Everywhere were beautiful people, the kind of Hollywood beautiful Emma was used to seeing around Los Angeles: people who had access to gyms and tanning salons and expensive hairdressers and the best clothes. Here they looked as if they’d dressed as extras for a Rat Pack movie. Silk dresses and seamed stockings, fedoras and skinny ties and peaked lapels. Apparently Julian’s Sy Devore suit had been a presciently smart choice.
The room was elegant, with a pressed copper ceiling, arched windows, and closed doors marked THEATER LEFT and THEATER RIGHT. A rug had been rolled back for dancing, and couples were swirling together to the sound of a band playing on a raised stage at the end of the room. Thanks to her father’s tutelage, she recognized trombones and trumpets, drums and piano, an upright bass and—no special knowledge needed there—a piano. There was a clarinet player too, who took his lips away from the instrument long enough to grin at Emma as she came into the room. He had auburn curls, and there was something odd about his eyes.
“He is faerie,” Mark said, his voice suddenly tight. “At least in part.”
Oh. Emma shot a second look around the room, gaze sweeping over the dancers. She had dismissed them as mundanes, but . . . glancing through the crowd, she saw a pointed ear there, a flash of orange eyes or taloned fingernails here.
W-H-A-T I-S I-T? Jules wrote on her back, his fingertips warm through the thin material of her dress.
“They’re all something,” Emma said. She remembered the sign at the Shadow Market. PART SUPERNATURAL? YOU’RE NOT ALONE. “Good thing we covered our runes. They’ve all got the Sight, they’ve all got some kind of magic.”
“The musicians are half-gentry Fair Folk,” said Mark, “which is not surprising, for there is nothing the shining ones value more than music. But there are others here whose blood is mixed with those of merfolk, and some who are weres.”

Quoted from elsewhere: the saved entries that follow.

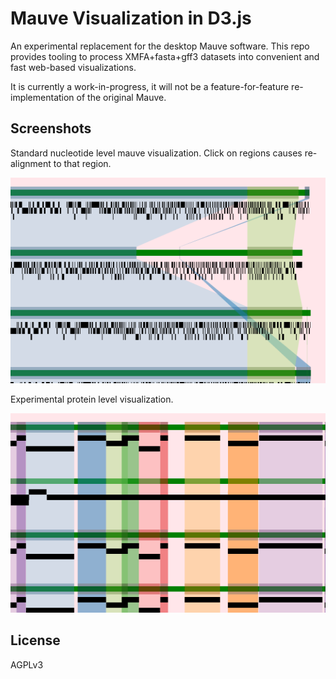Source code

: # Mauve Visualization in D3.js

An experimental replacement for the desktop Mauve software. This repo provides
tooling to process XMFA+fasta+gff3 datasets into convenient and fast web-based
visualizations.

It is currently a work-in-progress, it will not be a feature-for-feature
re-implementation of the original Mauve.

## Screenshots

Standard nucleotide level mauve visualization. Click on regions causes re-alignment to that region.

![](./media/nucl.png)

Experimental protein level visualization.

![](./media/prot.png)

## License

AGPLv3
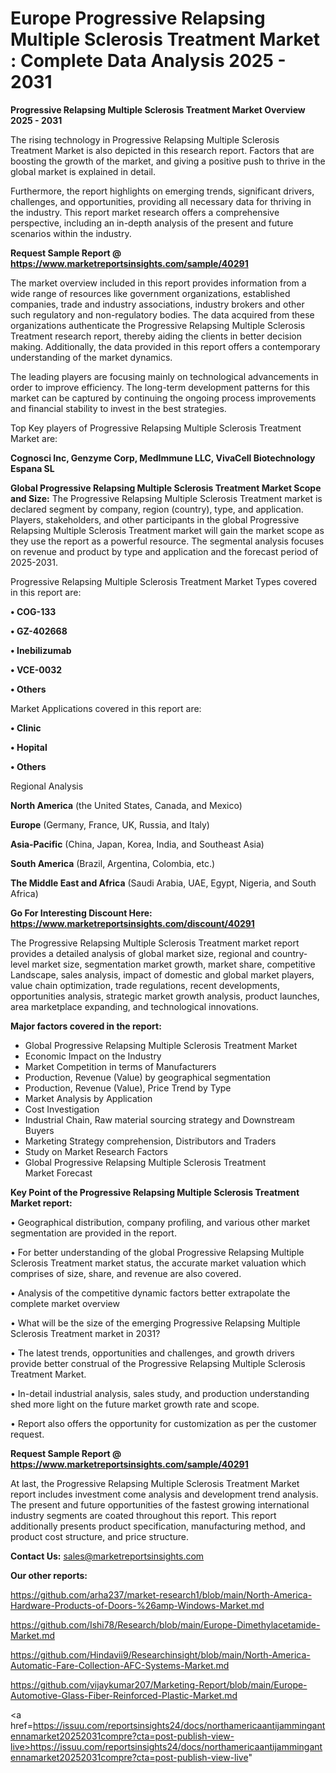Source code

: # Europe Progressive Relapsing Multiple Sclerosis Treatment Market : Complete Data Analysis 2025 - 2031

<Strong> Progressive Relapsing Multiple Sclerosis Treatment Market Overview 2025 - 2031</strong>

The rising technology in Progressive Relapsing Multiple Sclerosis Treatment Market is also depicted in this research report. Factors that are boosting the growth of the market, and giving a positive push to thrive in the global market is explained in detail.

Furthermore, the report highlights on emerging trends, significant drivers, challenges, and opportunities, providing all necessary data for thriving in the industry. This report market research offers a comprehensive perspective, including an in-depth analysis of the present and future scenarios within the industry.

<strong>Request Sample Report @ <a href=https://www.marketreportsinsights.com/sample/40291>https://www.marketreportsinsights.com/sample/40291</a></strong>

The market overview included in this report provides information from a wide range of resources like government organizations, established companies, trade and industry associations, industry brokers and other such regulatory and non-regulatory bodies. The data acquired from these organizations authenticate the Progressive Relapsing Multiple Sclerosis Treatment research report, thereby aiding the clients in better decision making. Additionally, the data provided in this report offers a contemporary understanding of the market dynamics.

The leading players are focusing mainly on technological advancements in order to improve efficiency. The long-term development patterns for this market can be captured by continuing the ongoing process improvements and financial stability to invest in the best strategies.

Top Key players of Progressive Relapsing Multiple Sclerosis Treatment Market are:

<strong>Cognosci Inc, Genzyme Corp, MedImmune LLC, VivaCell Biotechnology Espana SL</strong>

<strong><b>Global Progressive Relapsing Multiple Sclerosis Treatment Market Scope and Size:</b></strong>
The Progressive Relapsing Multiple Sclerosis Treatment market is declared segment by company, region (country), type, and application. Players, stakeholders, and other participants in the global Progressive Relapsing Multiple Sclerosis Treatment market will gain the market scope as they use the report as a powerful resource. The segmental analysis focuses on revenue and product by type and application and the forecast period of 2025-2031.

Progressive Relapsing Multiple Sclerosis Treatment Market Types covered in this report are:

<strong>•  COG-133

•  GZ-402668

•  Inebilizumab

•  VCE-0032

•  Others</strong>

Market Applications covered in this report are:

<strong>•  Clinic

•  Hopital

•  Others</strong> 

Regional Analysis

<strong>North America</strong> (the United States, Canada, and Mexico)

<strong>Europe</strong> (Germany, France, UK, Russia, and Italy)

<strong>Asia-Pacific</strong> (China, Japan, Korea, India, and Southeast Asia)

<strong>South America</strong> (Brazil, Argentina, Colombia, etc.)

<strong>The Middle East and Africa</strong> (Saudi Arabia, UAE, Egypt, Nigeria, and South Africa)

<strong>Go For Interesting Discount Here: <a href=https://www.marketreportsinsights.com/discount/40291>https://www.marketreportsinsights.com/discount/40291</a></strong>

The Progressive Relapsing Multiple Sclerosis Treatment market report provides a detailed analysis of global market size, regional and country-level market size, segmentation market growth, market share, competitive Landscape, sales analysis, impact of domestic and global market players, value chain optimization, trade regulations, recent developments, opportunities analysis, strategic market growth analysis, product launches, area marketplace expanding, and technological innovations.

<strong><b>Major factors covered in the report:</b></strong>
<ul>
  <li>Global Progressive Relapsing Multiple Sclerosis Treatment Market </li>
  <li>Economic Impact on the Industry</li>
  <li>Market Competition in terms of Manufacturers</li>
  <li>Production, Revenue (Value) by geographical segmentation</li>
  <li>Production, Revenue (Value), Price Trend by Type</li>
  <li>Market Analysis by Application</li>
  <li>Cost Investigation</li>
  <li>Industrial Chain, Raw material sourcing strategy and Downstream Buyers</li>
  <li>Marketing Strategy comprehension, Distributors and Traders</li>
  <li>Study on Market Research Factors</li>
  <li>Global Progressive Relapsing Multiple Sclerosis Treatment Market Forecast</li>
</ul>

<strong><b>Key Point of the Progressive Relapsing Multiple Sclerosis Treatment Market report:</b></strong>

• Geographical distribution, company profiling, and various other market segmentation are provided in the report.

• For better understanding of the global Progressive Relapsing Multiple Sclerosis Treatment market status, the accurate market valuation which comprises of size, share, and revenue are also covered.

• Analysis of the competitive dynamic factors better extrapolate the complete market overview

• What will be the size of the emerging Progressive Relapsing Multiple Sclerosis Treatment market in 2031?

• The latest trends, opportunities and challenges, and growth drivers provide better construal of the Progressive Relapsing Multiple Sclerosis Treatment Market.

• In-detail industrial analysis, sales study, and production understanding shed more light on the future market growth rate and scope.

• Report also offers the opportunity for customization as per the customer request.

<strong>Request Sample Report @ <a href=https://www.marketreportsinsights.com/sample/40291>https://www.marketreportsinsights.com/sample/40291</a></strong>

At last, the Progressive Relapsing Multiple Sclerosis Treatment Market report includes investment come analysis and development trend analysis. The present and future opportunities of the fastest growing international industry segments are coated throughout this report. This report additionally presents product specification, manufacturing method, and product cost structure, and price structure.

<strong>Contact Us:</strong>
sales@marketreportsinsights.com

<strong>Our other reports:</strong>

<a href=https://github.com/arha237/market-research1/blob/main/North-America-Hardware-Products-of-Doors-%26amp-Windows-Market.md>https://github.com/arha237/market-research1/blob/main/North-America-Hardware-Products-of-Doors-%26amp-Windows-Market.md</a>

<a href=https://github.com/Ishi78/Research/blob/main/Europe-Dimethylacetamide-Market.md>https://github.com/Ishi78/Research/blob/main/Europe-Dimethylacetamide-Market.md</a>

<a href=https://github.com/Hindavii9/Researchinsight/blob/main/North-America-Automatic-Fare-Collection-AFC-Systems-Market.md>https://github.com/Hindavii9/Researchinsight/blob/main/North-America-Automatic-Fare-Collection-AFC-Systems-Market.md</a>

<a href=https://github.com/vijaykumar207/Marketing-Report/blob/main/Europe-Automotive-Glass-Fiber-Reinforced-Plastic-Market.md>https://github.com/vijaykumar207/Marketing-Report/blob/main/Europe-Automotive-Glass-Fiber-Reinforced-Plastic-Market.md</a>

<a href=https://issuu.com/reportsinsights24/docs/northamericaantijammingantennamarket20252031compre?cta=post-publish-view-live>https://issuu.com/reportsinsights24/docs/northamericaantijammingantennamarket20252031compre?cta=post-publish-view-live</a>"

“Come on, newbies!” the auburn-haired clarinetist shouted, and a sudden spotlight shone down on the Shadowhunters. “Get into the swing of things!”
When Emma looked at him blankly, he wiggled his eyebrows, and she realized what was strange about his eyes. They were like a goat’s, with square black pupils. “Dance!” he shouted, and the others in the room whooped and clapped.
The glare of the moving spotlight rendered Julian’s face a white blur as he reached for Cristina and pulled her into the crowd. Emma’s heart gave a slow, heavy thump.
She pushed the feeling down, turned to Mark, and held her hands out to him. “Dance?”
“I don’t know how.” There was something in his expression, half puzzlement and half anxiety, that sent a twinge of sympathy through Emma’s heart. He took her hands uncertainly. “Faerie dances are—not like this.”
Emma drew him toward the crowd. His fingers in hers were slim and cold, not like Jules’s warm clasp. “It’s all right. I’ll lead.”
They moved in among the dancers. Emma led, trying to remember what she’d seen in movies where there was dancing like this. Despite her promise to lead, she wondered if she’d be better off leaving Mark in charge. He had incredible grace, while all her years of fight training made her want to lunge and spin kick more than twirl and shuffle.
Emma glanced over at a girl with short, bright green hair. “Can you tell what everyone is?” she asked Mark.
He blinked, his pale lashes scattering light. “She’s part dryad,” he said. “Wood faerie. Probably not as much as half. Faerie blood can show up generations later. Most humans who have the Sight have faerie blood years back.”